**WHAT TO WORK ON**
Scan the entries for lines with the word "created", then copy those lines.

Dataset entries
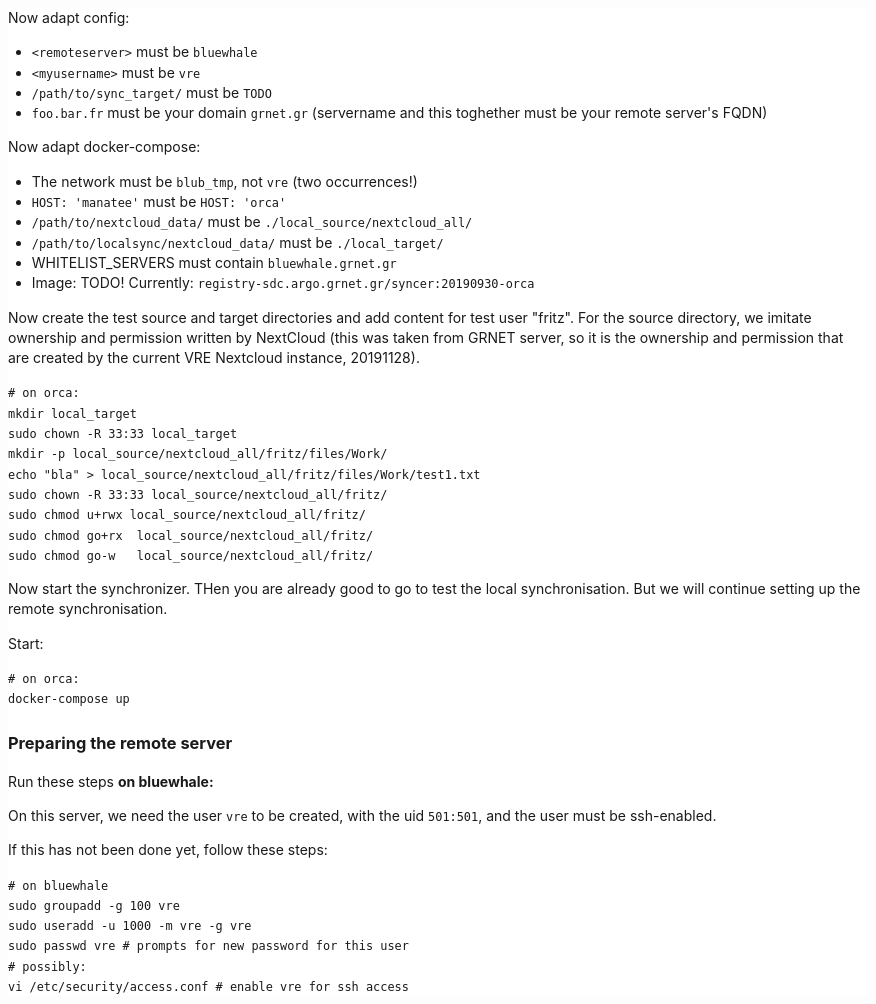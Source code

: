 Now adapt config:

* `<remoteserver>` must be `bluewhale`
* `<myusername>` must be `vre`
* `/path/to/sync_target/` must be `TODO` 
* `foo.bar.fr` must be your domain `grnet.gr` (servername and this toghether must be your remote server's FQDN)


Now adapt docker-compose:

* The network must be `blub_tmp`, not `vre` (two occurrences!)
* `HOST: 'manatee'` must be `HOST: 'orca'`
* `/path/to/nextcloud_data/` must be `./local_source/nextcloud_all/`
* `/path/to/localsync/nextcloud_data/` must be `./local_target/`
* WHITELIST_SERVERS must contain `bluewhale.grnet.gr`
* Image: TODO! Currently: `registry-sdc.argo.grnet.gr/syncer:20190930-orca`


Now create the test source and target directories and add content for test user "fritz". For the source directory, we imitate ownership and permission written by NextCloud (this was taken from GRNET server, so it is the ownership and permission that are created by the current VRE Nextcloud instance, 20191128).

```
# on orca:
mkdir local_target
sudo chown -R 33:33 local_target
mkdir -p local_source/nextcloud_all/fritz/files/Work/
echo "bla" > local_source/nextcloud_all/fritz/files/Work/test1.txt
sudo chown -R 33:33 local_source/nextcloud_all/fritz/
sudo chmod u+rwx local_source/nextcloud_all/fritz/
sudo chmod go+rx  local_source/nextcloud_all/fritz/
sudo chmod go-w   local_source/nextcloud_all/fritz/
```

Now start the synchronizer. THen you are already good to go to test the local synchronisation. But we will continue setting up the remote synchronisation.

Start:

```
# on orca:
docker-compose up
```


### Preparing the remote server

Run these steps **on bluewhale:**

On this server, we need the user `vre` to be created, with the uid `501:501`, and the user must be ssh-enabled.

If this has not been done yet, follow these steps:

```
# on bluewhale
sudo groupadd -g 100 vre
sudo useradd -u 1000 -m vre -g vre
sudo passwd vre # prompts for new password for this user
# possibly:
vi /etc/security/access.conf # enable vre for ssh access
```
---
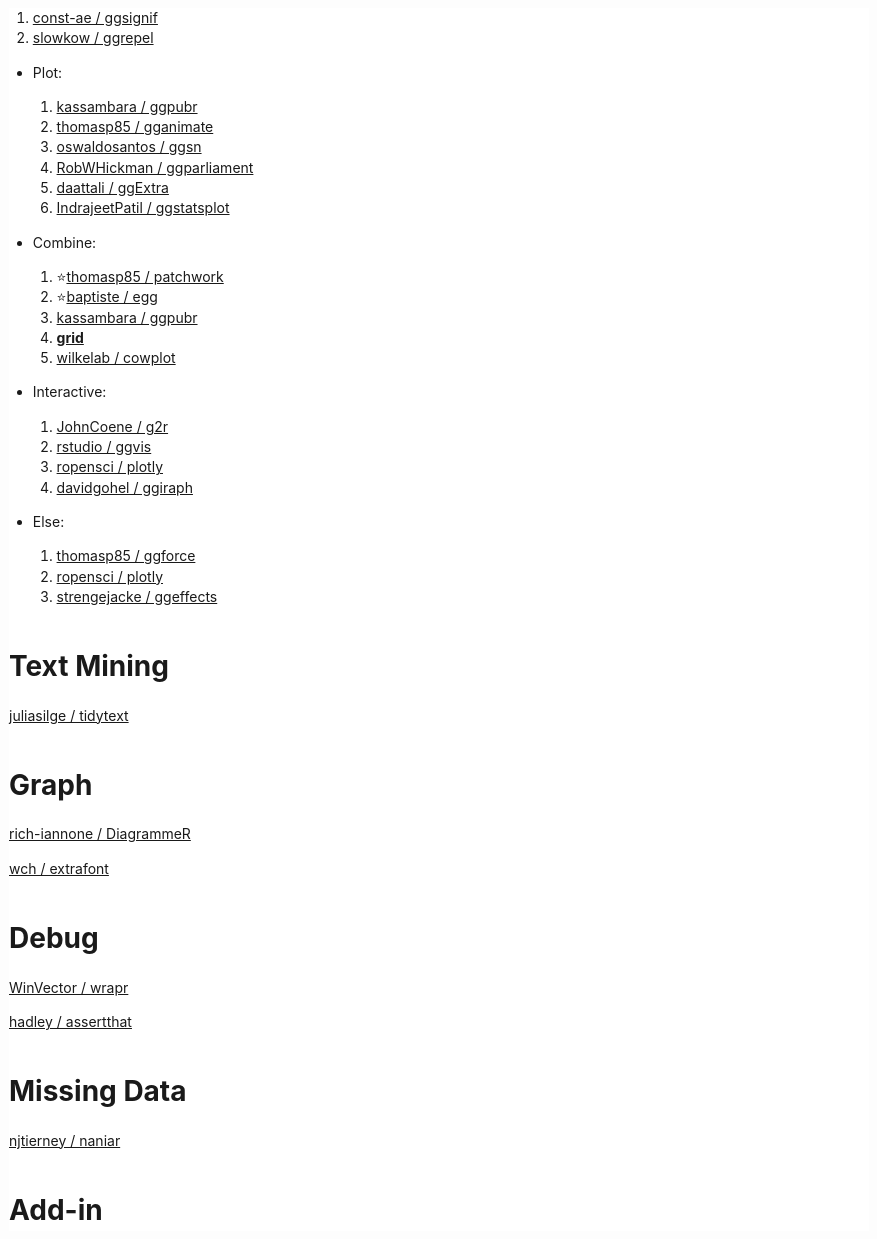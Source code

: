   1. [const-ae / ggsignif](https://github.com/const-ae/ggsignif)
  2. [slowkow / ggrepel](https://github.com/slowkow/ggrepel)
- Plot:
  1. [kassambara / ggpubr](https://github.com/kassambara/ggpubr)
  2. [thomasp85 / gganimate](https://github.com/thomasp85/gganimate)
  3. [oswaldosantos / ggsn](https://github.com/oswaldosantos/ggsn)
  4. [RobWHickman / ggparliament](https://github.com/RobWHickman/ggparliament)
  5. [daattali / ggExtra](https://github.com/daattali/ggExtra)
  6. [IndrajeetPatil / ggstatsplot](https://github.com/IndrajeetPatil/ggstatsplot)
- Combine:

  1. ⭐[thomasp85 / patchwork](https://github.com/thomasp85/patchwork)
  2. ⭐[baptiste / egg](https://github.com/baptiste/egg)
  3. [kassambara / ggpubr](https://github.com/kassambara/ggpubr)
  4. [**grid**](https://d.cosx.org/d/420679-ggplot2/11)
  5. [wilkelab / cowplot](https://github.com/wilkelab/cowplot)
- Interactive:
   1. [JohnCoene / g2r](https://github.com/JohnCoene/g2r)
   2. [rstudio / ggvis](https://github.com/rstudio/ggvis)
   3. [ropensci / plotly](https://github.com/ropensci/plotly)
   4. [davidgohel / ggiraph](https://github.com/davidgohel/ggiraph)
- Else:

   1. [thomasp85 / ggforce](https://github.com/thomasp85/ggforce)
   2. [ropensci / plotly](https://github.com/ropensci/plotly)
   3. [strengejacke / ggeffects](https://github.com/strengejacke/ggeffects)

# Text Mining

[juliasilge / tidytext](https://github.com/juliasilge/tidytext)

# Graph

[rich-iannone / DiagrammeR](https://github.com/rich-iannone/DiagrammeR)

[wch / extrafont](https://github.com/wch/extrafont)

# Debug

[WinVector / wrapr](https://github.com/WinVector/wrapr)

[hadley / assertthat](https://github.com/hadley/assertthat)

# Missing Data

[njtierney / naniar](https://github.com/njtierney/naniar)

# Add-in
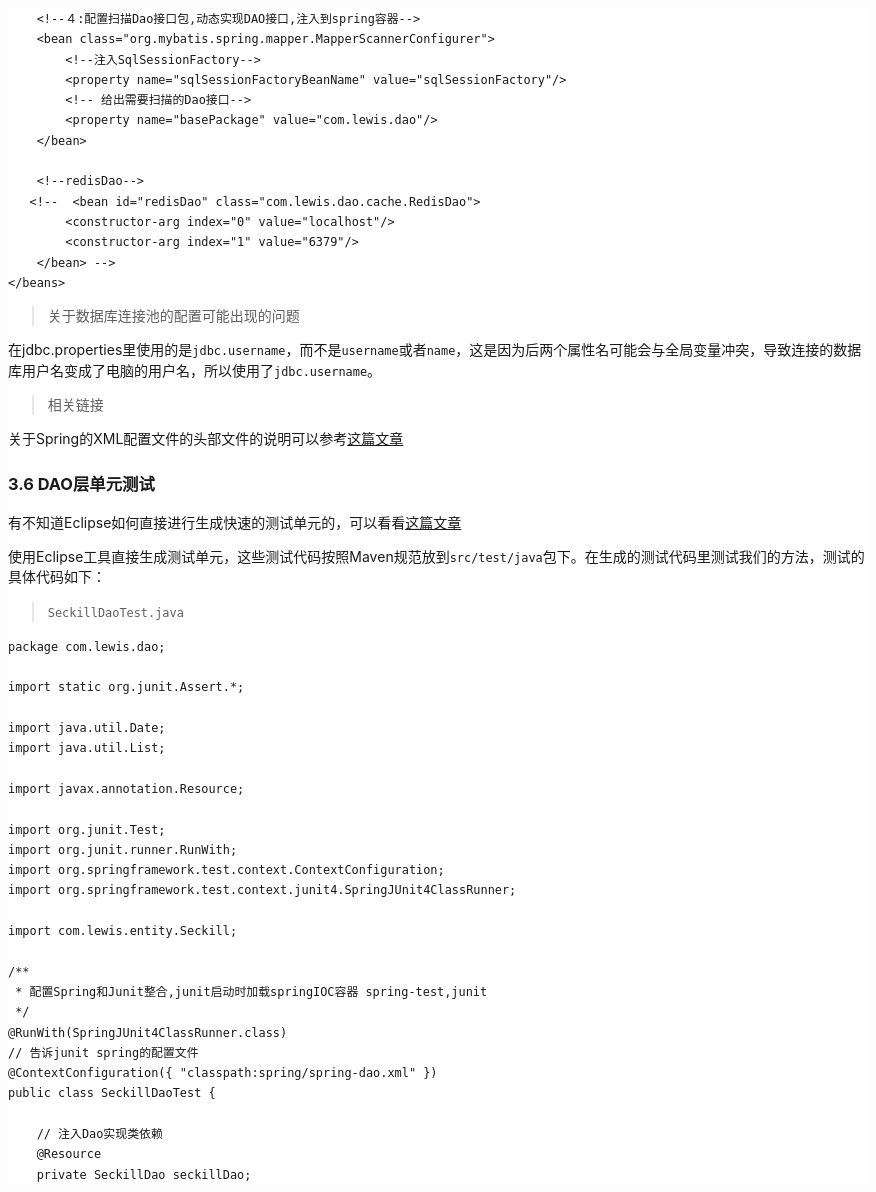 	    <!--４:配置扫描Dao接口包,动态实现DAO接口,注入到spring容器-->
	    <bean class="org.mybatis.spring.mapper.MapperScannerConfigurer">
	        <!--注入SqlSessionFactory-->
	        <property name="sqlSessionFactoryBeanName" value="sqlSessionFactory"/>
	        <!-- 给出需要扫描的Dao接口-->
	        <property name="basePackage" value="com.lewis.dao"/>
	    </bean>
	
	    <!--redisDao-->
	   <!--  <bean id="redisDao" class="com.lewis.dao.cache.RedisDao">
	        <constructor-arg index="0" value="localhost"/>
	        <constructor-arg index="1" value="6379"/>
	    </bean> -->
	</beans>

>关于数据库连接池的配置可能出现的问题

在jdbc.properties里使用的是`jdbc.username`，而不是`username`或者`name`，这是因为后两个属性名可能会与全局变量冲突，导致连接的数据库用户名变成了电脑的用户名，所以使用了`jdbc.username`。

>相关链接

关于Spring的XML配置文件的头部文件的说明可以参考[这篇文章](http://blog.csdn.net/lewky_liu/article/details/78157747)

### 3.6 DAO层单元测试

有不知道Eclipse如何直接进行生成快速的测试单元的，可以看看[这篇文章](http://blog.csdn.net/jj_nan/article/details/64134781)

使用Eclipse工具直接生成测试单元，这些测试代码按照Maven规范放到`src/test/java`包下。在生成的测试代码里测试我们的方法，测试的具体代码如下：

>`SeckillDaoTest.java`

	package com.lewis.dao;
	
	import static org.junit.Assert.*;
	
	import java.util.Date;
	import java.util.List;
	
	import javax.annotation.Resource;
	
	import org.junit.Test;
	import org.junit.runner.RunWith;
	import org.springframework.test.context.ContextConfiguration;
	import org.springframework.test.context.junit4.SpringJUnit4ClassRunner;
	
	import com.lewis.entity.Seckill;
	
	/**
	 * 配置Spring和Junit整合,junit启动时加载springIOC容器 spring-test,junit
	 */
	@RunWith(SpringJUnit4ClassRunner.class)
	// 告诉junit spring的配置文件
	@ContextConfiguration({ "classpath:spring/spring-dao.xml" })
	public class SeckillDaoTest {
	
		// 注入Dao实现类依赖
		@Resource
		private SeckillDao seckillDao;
---
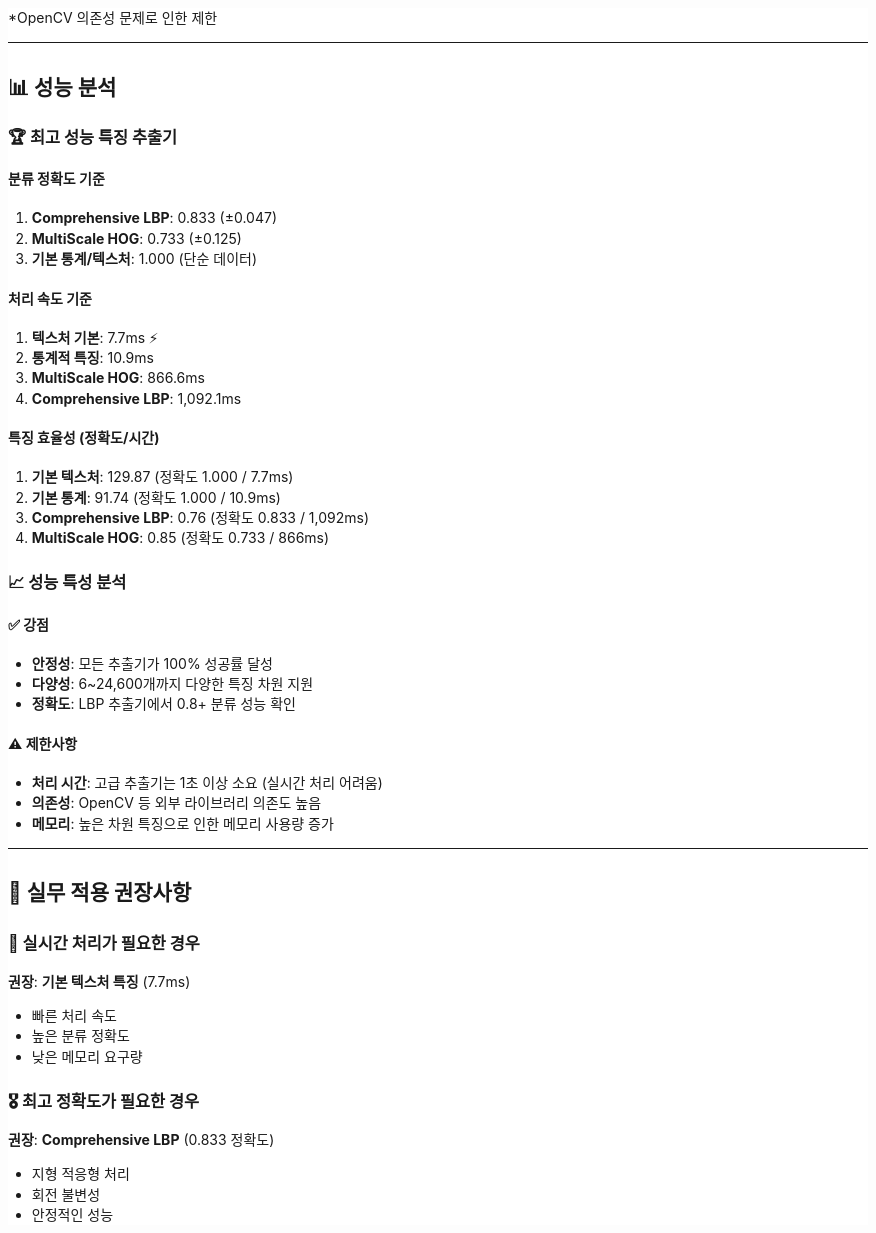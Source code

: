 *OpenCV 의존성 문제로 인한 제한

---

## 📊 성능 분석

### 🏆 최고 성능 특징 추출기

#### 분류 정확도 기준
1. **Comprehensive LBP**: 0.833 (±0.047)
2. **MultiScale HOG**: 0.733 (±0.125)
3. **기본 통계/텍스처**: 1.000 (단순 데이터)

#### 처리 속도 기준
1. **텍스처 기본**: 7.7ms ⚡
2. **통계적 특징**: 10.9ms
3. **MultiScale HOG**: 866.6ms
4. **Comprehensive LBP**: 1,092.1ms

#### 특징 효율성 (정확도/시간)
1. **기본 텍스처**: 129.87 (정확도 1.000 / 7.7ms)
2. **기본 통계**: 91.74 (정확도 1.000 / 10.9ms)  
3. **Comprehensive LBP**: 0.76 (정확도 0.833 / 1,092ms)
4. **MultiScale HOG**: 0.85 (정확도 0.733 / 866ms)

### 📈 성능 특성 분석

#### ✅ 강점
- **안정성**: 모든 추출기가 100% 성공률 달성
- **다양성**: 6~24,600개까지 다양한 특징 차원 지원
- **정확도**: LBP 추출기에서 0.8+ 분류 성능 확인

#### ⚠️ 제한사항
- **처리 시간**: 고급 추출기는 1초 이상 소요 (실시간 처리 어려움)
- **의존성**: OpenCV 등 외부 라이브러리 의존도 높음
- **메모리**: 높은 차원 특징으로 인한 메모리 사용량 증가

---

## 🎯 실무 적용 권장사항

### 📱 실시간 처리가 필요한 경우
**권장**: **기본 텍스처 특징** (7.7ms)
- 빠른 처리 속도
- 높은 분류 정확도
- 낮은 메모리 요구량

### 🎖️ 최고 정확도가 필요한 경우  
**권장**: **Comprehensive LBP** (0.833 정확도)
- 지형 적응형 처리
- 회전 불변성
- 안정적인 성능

**ANSWER TO THE PROBLEM**
Now create the test source and target directories and add content for test user "fritz". For the source directory, we imitate ownership and permission written by NextCloud (this was taken from GRNET server, so it is the ownership and permission that are created by the current VRE Nextcloud instance, 20191128).
On this server, we need the user `vre` to be created, with the uid `501:501`, and the user must be ssh-enabled.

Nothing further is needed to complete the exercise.